Katie Okumu is one of the 70,000 Kentucky children being raised by family members other than parents. In her case, Okumu’s grandmother and great-grandmother stepped up to care for her and her brother after the death of their mother more than a decade ago.
Now the 18 year old is set to face a new life challenge that she says is both exciting and heartbreaking: She will leave the familiarity of family and her Berea home to relocate to Boston, where she will enter Harvard University this fall.
Before she left for school, Okumu appeared on KET’s Connections to share the story of her life and discuss her efforts to lobby for more state support of kinship caregivers around the commonwealth.
Katie Okumu has no memories of her father or mother.
Her parents were married, but her father moved back to his native Kenya before she was born.
Her mother had mental health problems and committed suicide when Okumu was about a year old.
That’s when her grandmother stepped in to raise Okumu and her older brother. Okumu says her grandmother was a kind and giving woman who did her best to give them a normal childhood despite her age and her struggles to pay the bills and put food on the table. She even told young Katie stories about her mother, and complimented her for being as passionate a speaker as her mother had been.
“But there are a lot of little things that can’t be filled in by stories and memories, so I always felt the loss of her presence in my life,” Okumu says of her mother.
Then in 2012, her grandmother died of breast cancer. Okumu says it was like she’d lost a second mother. That’s when Ruby Ferrell, Okumu’s nonagenarian great-grandmother, took over raising the children.
“As long as I’m alive, I’ll try to keep a place for them to come back to,” Ferrell says in a 2014 short video that photojournalist Rachel Psutka produced about the family.
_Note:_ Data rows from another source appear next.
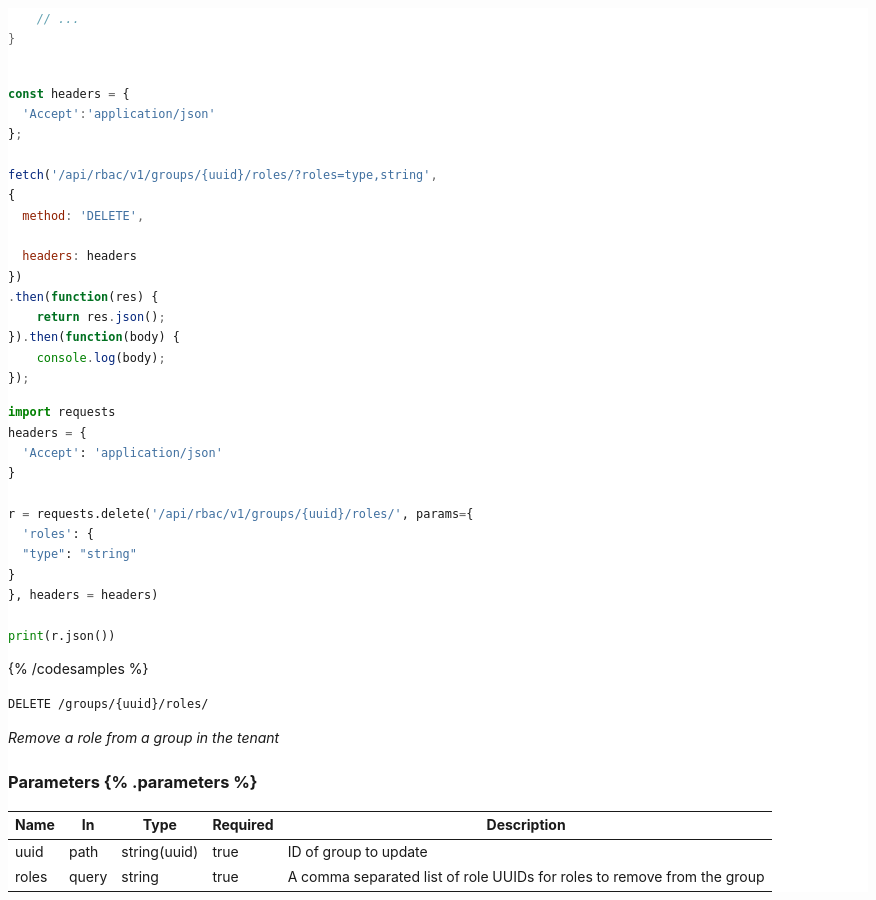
 ```go
    // ...
}

```

```javascript

const headers = {
  'Accept':'application/json'
};

fetch('/api/rbac/v1/groups/{uuid}/roles/?roles=type,string',
{
  method: 'DELETE',

  headers: headers
})
.then(function(res) {
    return res.json();
}).then(function(body) {
    console.log(body);
});

```

```python
import requests
headers = {
  'Accept': 'application/json'
}

r = requests.delete('/api/rbac/v1/groups/{uuid}/roles/', params={
  'roles': {
  "type": "string"
}
}, headers = headers)

print(r.json())

```

{% /codesamples %}

`DELETE /groups/{uuid}/roles/`

*Remove a role from a group in the tenant*

### Parameters {% .parameters %}

|Name|In|Type|Required|Description|
|---|---|---|---|---|
|uuid|path|string(uuid)|true|ID of group to update|
|roles|query|string|true|A comma separated list of role UUIDs for roles to remove from the group|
“I don’t think I would have been as successful as I am now if it hadn’t been for her influence and her constant dedication to raising my brother and I,” Okumu says. “I think that I’ve grown into my own confidence a little bit about where I’m going and what I can achieve, and I think that’s because of her and because of her continued support.”
A Passionate Advocate for Kinship Caregivers
Okumu excelled at school and as a singer. She attended to the Kentucky Governor’s School for the Arts to study musical theater. And she’s been civically active, participating in the Promise Appalachia Leadership in Service group and serving on First Lady Glenna Bevin’s Youth Leadership Council that works on issues affecting Kentucky children.
Okumu says she was five-years-old when she wished she had had someone who understood what she was going through and could advocate for her. That’s why she’s worked to help other children in kinship care situations.
“It’s about the 70,000 other young people in Kentucky who are living in the same circumstances I have, [but] who might not have had the opportunities that I have been given by hard work but also by chance, by people walking into my life at the right time,” she says.
The state once provided small stipends to kinship caregivers like Okumu’s grandmother and great-grandmother. Those caregivers tend to be older and have limited incomes, which can make it difficult to take on the expense of raising young children.
But the state ended those support payments several years ago during the budget crisis. Okumu and other kinship care advocates want lawmakers to restore those stipends.
“Kinship care families aren’t just asking for a hand out,” Okumu says. “Kinship care parents are the hardest working people in the commonwealth in some cases and they deserve not only financial support but emotional support and prayer.”
Embracing a Positive Outlook on Life
Okumu’s lobbying efforts will have to take a temporary back seat to her college education. She received a full scholarship to Harvard where she hopes to study government or sociology. She says the thought of moving to Boston is daunting, but she says the people she met when she visited Harvard’s campus helped put her at ease.
“I was really surprised and captivated by the kindness that I felt from fellow incoming students,” Okumu says. “So many passionate young people who are wanting to make real change in the world… I’m very excited to be surrounded by that.”
Then there’s the prospect of leaving her great-grandmother, who Okumu describes as her best friend. In recent years, Okumu has taken on more caregiving tasks like driving, cooking, and shopping for Ferrell who is now 96 years old. Okumu says she’ll call her great-grandmother every day to talk and make sure family and church friends are taking good care of her.
“I don’t think I can express in words how heartbreaking it is to leave,” Okumu says. “I think if I said that I wasn’t going to go, she wouldn’t take that answer very kindly. In her words, I fulfilled her wildest dreams and she couldn’t be more proud of me.”
For a young woman who endured the death of a mother and grandmother as well as the loss of a father who chose not to be part of her life, Okumu has learned to have a positive view of life.
“The bitterness that I once had about what I lost, what I wasn’t able to have, is gone,” she says. “I think everything happens for a reason, whether it be a wonderfully amazing or a really difficult circumstance.”
Okumu says she’s excited to embrace the new challenges her life at Harvard will offer her and eager to bring those experiences back with her to Berea.
“I always hope to come back to Kentucky,” Okumu says. “Kentucky raised me… It will always have a special place in my heart.”